After writting this, I made an observation. I don't want to grab strings up to any quote, but the quote that matches the opening quote...

$text = file($userfile);
$text = implode("", $text);
$text = preg_replace('#<a name=(["\'])[^\\1]+\\1></a>#Ui', '', $text);

'Before, it wouldn't catch:

because it has a single quote within double quotes. This fixed that.

Lemme see if I can explain it...
$text = preg_replace('##Ui', '', $text);

Single quote. Can also be a double quote. PHP won't parse for variables inside single quotes.

The pound/hash (#) is the delimiter. It can be anything you want, but it must be the first character in the quotes. Most often the forward slash is used (/). The syntax is: delimiter, pattern, delimiter, modifiers. Without the commas or space, of course.

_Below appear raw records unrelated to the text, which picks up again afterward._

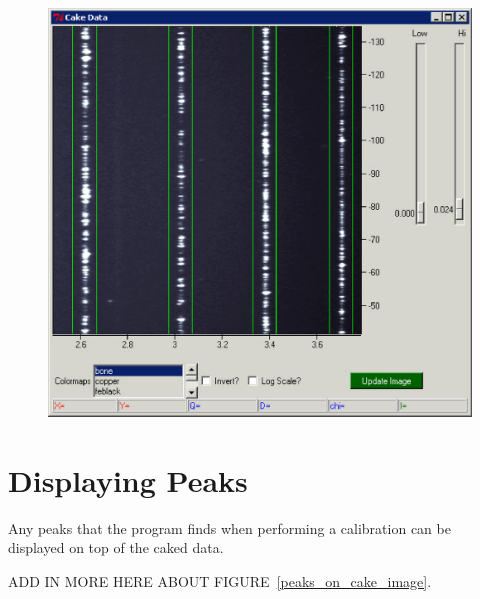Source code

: \begin{figure}
    \centering
    \includegraphics[scale=.75]{figures/constant_dq_lines_on_cake_image.eps}
    \caption{}
    \label{constant_dq_lines_on_cake_image}
\end{figure}



\section{Displaying Peaks}

Any peaks that the program finds when performing
a calibration can be displayed on top of the caked
data. 

ADD IN MORE HERE ABOUT FIGURE~\ref{peaks_on_cake_image}.

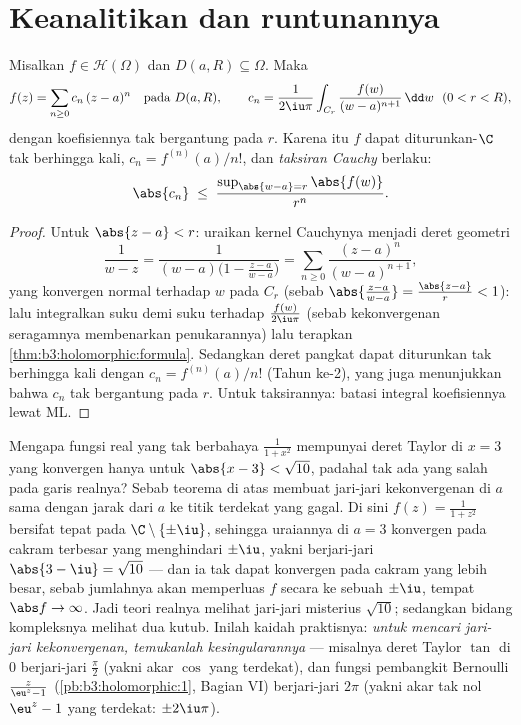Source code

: \section{Keanalitikan dan runtunannya}

\begin{theorem}[Holomorfik $=$ analitik]
\label{thm:b3:holomorphic:analytic}
Misalkan $f \in \mathcal H(\Omega)$ dan $D(a, R) \subseteq \Omega$.
Maka
\[
f(z) = \sum_{n\geq0}c_n\,(z - a)^n \quad \text{pada } D(a, R),
\qquad
c_n = \frac1{2\iu\pi}\int_{C_r}\frac{f(w)}{(w -
a)^{n+1}}\,\dd w \ \ (0 < r < R),
\]
dengan koefisiennya tak bergantung pada $r$. Karena itu $f$ dapat
diturunkan-$\C$ tak berhingga kali, $c_n = f^{(n)}(a)/n!$, dan
\emph{taksiran Cauchy} berlaku:
\[
\abs{c_n} \;\leq\; \frac{\sup_{\abs{w - a} =
r}\abs{f(w)}}{r^{n}} .
\]
\end{theorem}

\begin{proof}
Untuk $\abs{z - a} < r$: uraikan kernel Cauchynya menjadi
deret geometri
\[
\frac1{w - z} = \frac1{(w - a)\bigl(1 - \frac{z - a}{w -
a}\bigr)} = \sum_{n\geq0}\frac{(z - a)^n}{(w - a)^{n+1}},
\]
yang konvergen normal terhadap $w$ pada $C_r$ (sebab $\abs{\frac{z-a}{w-a}} =
\frac{\abs{z-a}}r < 1$): lalu integralkan suku demi suku terhadap
$\frac{f(w)}{2\iu\pi}$ (sebab kekonvergenan seragamnya membenarkan
penukarannya) lalu terapkan \cref{thm:b3:holomorphic:formula}. Sedangkan
deret pangkat dapat diturunkan tak berhingga kali dengan $c_n =
f^{(n)}(a)/n!$ (Tahun ke-2), yang juga menunjukkan bahwa $c_n$ tak
bergantung pada $r$. Untuk taksirannya: batasi integral koefisiennya
lewat ML.
\end{proof}

\begin{example}
\label{ex:b3:holomorphic:radius}
Mengapa fungsi real yang tak berbahaya $\frac1{1 + x^2}$ mempunyai
deret Taylor di $x = 3$ yang konvergen hanya untuk $\abs{x - 3} <
\sqrt{10}$, padahal tak ada yang salah pada garis realnya? Sebab
teorema di atas membuat jari-jari kekonvergenan di $a$
sama dengan jarak dari $a$ ke titik terdekat yang
 gagal. Di sini $f(z) = \frac1{1 + z^2}$ bersifat
 tepat pada $\C\setminus\{\pm\iu\}$, sehingga
uraiannya di $a = 3$ konvergen pada cakram terbesar yang menghindari
$\pm\iu$, yakni berjari-jari $\abs{3 - \iu} = \sqrt{10}$ --- dan
ia tak dapat konvergen pada cakram yang lebih besar, sebab jumlahnya akan memperluas
$f$ secara  ke sebuah  $\pm\iu$, tempat
$\abs f \to \infty$. Jadi teori realnya melihat jari-jari misterius
$\sqrt{10}$; sedangkan bidang kompleksnya melihat dua kutub.
Inilah kaidah praktisnya: \emph{untuk mencari jari-jari
kekonvergenan, temukanlah kesingularannya} --- misalnya deret
Taylor $\tan$ di $0$ berjari-jari $\frac\pi2$ (yakni akar
$\cos$ yang terdekat), dan fungsi pembangkit Bernoulli
$\frac z{\eu^z - 1}$ (\cref{pb:b3:holomorphic:1}, Bagian VI)
berjari-jari $2\pi$ (yakni akar tak nol $\eu^z - 1$ yang terdekat:
$\pm2\iu\pi$).
\end{example}

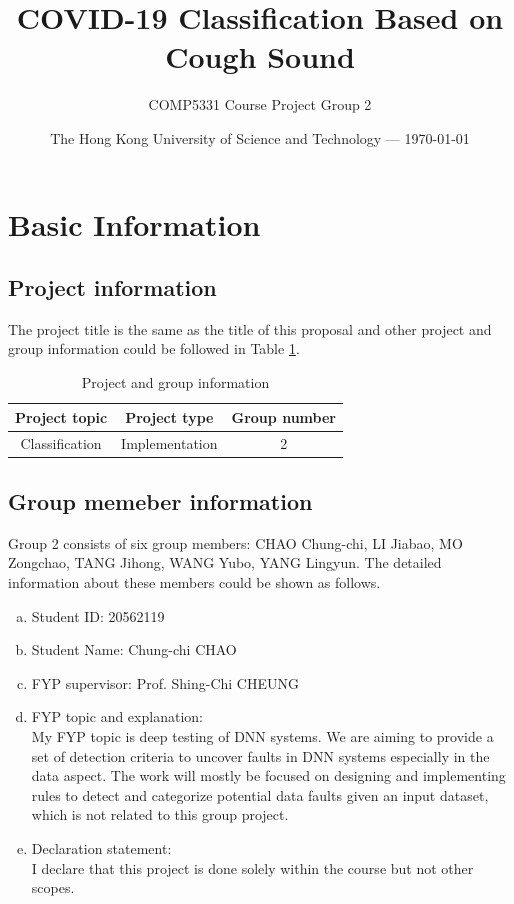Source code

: \documentclass[11pt]{article}
\title{COVID-19 Classification Based on Cough Sound} %
\author{COMP5331 Course Project Group 2 } %
\date{The Hong Kong University of Science and Technology --- \today} %
\begin{document}
\maketitle %


\section{Basic Information}
\subsection{Project information}
The project title is the same as the title of this proposal and other project and
group information could be followed in Table \ref{tab1}.
\begin{table}[!htbp]
	\caption{Project and group information} \centering
	\label{tab1}
	\begin{tabular}{ccc}
	\toprule[1.5pt]
	Project topic  & Project type & Group number \\
    \midrule[1pt]
    Classification & Implementation & 2 \\
	\bottomrule[1.5pt]
	\end{tabular}
\end{table}

\subsection{Group memeber information}
Group 2 consists of  six group members: CHAO Chung-chi, LI Jiabao, MO Zongchao, TANG Jihong,
WANG Yubo, YANG Lingyun. The detailed information about these members could be shown as
follows.

\begin{member}
	\begin{enumerate}[(a)]
		\item Student ID: 20562119
		\item Student Name: Chung-chi CHAO
		\item FYP supervisor: Prof. Shing-Chi CHEUNG
		\item FYP topic and explanation: \\
		My FYP topic is deep testing of DNN systems. We are aiming to provide a set of detection criteria to uncover faults in DNN systems especially in the data aspect. The work will mostly be focused on designing and implementing rules to detect and categorize potential data faults given an input dataset, which is not related to this group project.
		\item Declaration statement: \\
		I declare that this project is done solely within the course but not other scopes.
	\end{enumerate}
\end{member}
\end{document}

The backwards slash (\) is the escape character (as it is in the rest of PHP). This will tell the pattern to treat character as literals which would normally have a special meaning. I had to escape the single quotes so that PHP wouldn't think I ended the pattern there.

[] this is a "character class definition". yadda yadda... basically, your telling it to look specifically for one of the character within there. I had ["\'], this means look for a double quote or single quote.

Backreferences (\\1, \\2, etc.) mean look for whatever was in the X set of parentheses. The first set of parentheses was the pattern for the first quote. So \\1 would match the first quote that started the string.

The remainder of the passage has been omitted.